We know that any $\mathbb{Z}$ module structure on an abelian group is unique, and furthermore the same is true for $\mathbb{Q}$.
Any complex vector space structure is not unique, we can just compose with an automorphism of $\mathbb{C}$ (for example the conjugation map).
However, $\mathbb{R}$ has trivial automorphism group, see:
Is an automorphism of the field of real numbers the identity map?
So my question is, given an abelian group made into an $\mathbb{R}$ vector space, is this the only way we can do this?
We would get another structure if we can embed $\mathbb{R}$ into itself, but I'm not sure if this is possible.
If not, then of all the different $\mathbb{R}$ structures, must they all have the same dimension?

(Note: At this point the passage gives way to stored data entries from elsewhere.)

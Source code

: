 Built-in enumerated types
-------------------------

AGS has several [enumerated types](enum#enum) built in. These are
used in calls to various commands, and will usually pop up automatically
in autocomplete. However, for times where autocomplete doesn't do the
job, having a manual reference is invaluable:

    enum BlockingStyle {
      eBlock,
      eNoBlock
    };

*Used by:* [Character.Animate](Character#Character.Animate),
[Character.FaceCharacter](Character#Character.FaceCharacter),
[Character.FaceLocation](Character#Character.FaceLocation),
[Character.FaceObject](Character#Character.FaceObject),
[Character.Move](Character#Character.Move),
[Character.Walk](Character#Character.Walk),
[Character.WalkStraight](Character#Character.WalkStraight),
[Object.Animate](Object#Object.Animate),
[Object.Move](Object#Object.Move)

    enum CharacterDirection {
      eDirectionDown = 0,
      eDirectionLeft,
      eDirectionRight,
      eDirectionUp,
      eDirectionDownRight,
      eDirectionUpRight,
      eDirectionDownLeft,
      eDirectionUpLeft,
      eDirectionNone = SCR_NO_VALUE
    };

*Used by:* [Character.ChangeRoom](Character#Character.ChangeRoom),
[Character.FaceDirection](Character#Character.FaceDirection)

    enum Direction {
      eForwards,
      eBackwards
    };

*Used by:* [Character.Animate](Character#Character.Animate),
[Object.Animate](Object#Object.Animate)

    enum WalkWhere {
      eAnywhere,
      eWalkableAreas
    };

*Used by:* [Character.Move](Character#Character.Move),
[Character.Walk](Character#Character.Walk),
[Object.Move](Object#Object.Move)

I know that both of these are not true for general fields.
Thanks in advance.
(Related: number of differents vector space structures over the same field $\mathbb{F}$ on an abelian group)
Best Answer
$\Bbb{R}$ and $\Bbb{R}^2$ are isomorphic as vector spaces over $\Bbb{Q}$ (because they have dimensions $c$ and $c^2$ over $\Bbb{Q}$ respectively, where $c$ is the cardinality of the continuum. and $c^2 = c$). Hence $\Bbb{R}$ and $\Bbb{R}^2$ are certainly isomorphic as abelian groups but they not isomorphic as real vector spaces because they have different dimensions over $\Bbb{R}$.